For each line below that includes the string "очень", show the whole line.

### Records contained in a dataset

* * * * *

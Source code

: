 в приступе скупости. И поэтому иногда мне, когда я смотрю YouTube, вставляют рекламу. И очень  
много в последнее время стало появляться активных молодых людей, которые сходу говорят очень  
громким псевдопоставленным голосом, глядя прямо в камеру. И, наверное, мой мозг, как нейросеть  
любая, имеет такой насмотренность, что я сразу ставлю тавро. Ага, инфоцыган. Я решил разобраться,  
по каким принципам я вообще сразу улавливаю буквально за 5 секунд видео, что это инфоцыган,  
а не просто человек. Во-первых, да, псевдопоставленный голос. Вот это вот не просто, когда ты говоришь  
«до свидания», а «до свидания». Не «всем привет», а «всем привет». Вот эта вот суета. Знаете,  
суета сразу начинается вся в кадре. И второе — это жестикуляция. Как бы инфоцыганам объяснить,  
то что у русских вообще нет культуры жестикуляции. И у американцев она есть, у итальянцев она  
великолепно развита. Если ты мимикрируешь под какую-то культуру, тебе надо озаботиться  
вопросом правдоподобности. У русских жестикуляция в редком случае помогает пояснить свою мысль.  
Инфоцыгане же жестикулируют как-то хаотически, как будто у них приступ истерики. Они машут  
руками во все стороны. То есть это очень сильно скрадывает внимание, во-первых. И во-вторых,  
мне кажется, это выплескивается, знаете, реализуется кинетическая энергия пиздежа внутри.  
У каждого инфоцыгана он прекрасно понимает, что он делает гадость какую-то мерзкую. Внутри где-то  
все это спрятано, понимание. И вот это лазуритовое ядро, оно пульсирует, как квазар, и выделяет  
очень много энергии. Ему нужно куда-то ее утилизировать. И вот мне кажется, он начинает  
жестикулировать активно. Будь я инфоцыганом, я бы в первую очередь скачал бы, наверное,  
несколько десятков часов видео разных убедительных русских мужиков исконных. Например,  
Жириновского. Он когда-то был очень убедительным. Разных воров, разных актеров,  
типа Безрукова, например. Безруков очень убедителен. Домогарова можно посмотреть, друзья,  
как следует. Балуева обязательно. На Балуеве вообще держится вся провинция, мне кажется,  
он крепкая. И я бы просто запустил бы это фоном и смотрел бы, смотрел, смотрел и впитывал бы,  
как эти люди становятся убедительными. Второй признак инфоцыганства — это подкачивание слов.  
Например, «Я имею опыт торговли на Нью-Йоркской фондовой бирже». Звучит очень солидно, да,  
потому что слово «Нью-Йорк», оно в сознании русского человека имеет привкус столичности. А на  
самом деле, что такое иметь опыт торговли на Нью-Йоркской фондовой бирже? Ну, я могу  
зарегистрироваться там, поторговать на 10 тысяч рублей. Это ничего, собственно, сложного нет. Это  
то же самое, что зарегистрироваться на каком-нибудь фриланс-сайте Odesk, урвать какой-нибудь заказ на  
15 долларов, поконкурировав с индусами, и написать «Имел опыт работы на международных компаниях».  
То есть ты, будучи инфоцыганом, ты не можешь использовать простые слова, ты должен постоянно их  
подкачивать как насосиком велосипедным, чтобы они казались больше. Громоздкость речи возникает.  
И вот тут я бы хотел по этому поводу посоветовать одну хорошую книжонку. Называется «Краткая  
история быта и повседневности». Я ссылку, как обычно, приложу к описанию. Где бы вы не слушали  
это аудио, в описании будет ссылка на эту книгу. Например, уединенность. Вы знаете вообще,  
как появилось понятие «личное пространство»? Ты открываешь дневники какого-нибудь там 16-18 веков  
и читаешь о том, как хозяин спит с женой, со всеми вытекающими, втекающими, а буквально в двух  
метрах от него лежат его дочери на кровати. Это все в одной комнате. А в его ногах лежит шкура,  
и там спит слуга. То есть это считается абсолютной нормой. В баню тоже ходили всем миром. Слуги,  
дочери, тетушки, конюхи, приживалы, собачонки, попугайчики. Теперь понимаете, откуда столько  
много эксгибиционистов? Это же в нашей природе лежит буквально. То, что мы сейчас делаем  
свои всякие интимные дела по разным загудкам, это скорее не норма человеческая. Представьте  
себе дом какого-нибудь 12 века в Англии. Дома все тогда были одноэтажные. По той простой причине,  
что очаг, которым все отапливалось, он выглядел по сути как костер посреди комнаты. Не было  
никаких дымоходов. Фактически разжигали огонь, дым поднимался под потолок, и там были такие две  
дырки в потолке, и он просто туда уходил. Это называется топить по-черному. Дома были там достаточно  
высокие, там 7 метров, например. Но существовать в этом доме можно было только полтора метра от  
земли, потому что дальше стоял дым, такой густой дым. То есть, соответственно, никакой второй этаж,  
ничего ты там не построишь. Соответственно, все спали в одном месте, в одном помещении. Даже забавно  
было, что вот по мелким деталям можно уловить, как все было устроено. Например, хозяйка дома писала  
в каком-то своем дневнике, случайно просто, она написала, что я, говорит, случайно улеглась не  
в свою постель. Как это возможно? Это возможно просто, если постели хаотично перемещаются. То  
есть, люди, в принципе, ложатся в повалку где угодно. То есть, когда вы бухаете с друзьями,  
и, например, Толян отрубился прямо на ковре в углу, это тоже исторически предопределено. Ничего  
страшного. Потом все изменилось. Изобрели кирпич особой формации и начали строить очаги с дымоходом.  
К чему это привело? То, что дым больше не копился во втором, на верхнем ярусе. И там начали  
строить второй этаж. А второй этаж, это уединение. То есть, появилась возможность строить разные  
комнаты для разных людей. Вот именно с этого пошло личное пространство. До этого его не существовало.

* * * * *

### EXERCISE RESULT
: в приступе скупости. И поэтому иногда мне, когда я смотрю YouTube, вставляют рекламу. И очень  
много в последнее время стало появляться активных молодых людей, которые сходу говорят очень  
руками во все стороны. То есть это очень сильно скрадывает внимание, во-первых. И во-вторых,  
очень много энергии. Ему нужно куда-то ее утилизировать. И вот мне кажется, он начинает  
Жириновского. Он когда-то был очень убедительным. Разных воров, разных актеров,  
типа Безрукова, например. Безруков очень убедителен. Домогарова можно посмотреть, друзья,  
Например, «Я имею опыт торговли на Нью-Йоркской фондовой бирже». Звучит очень солидно, да,  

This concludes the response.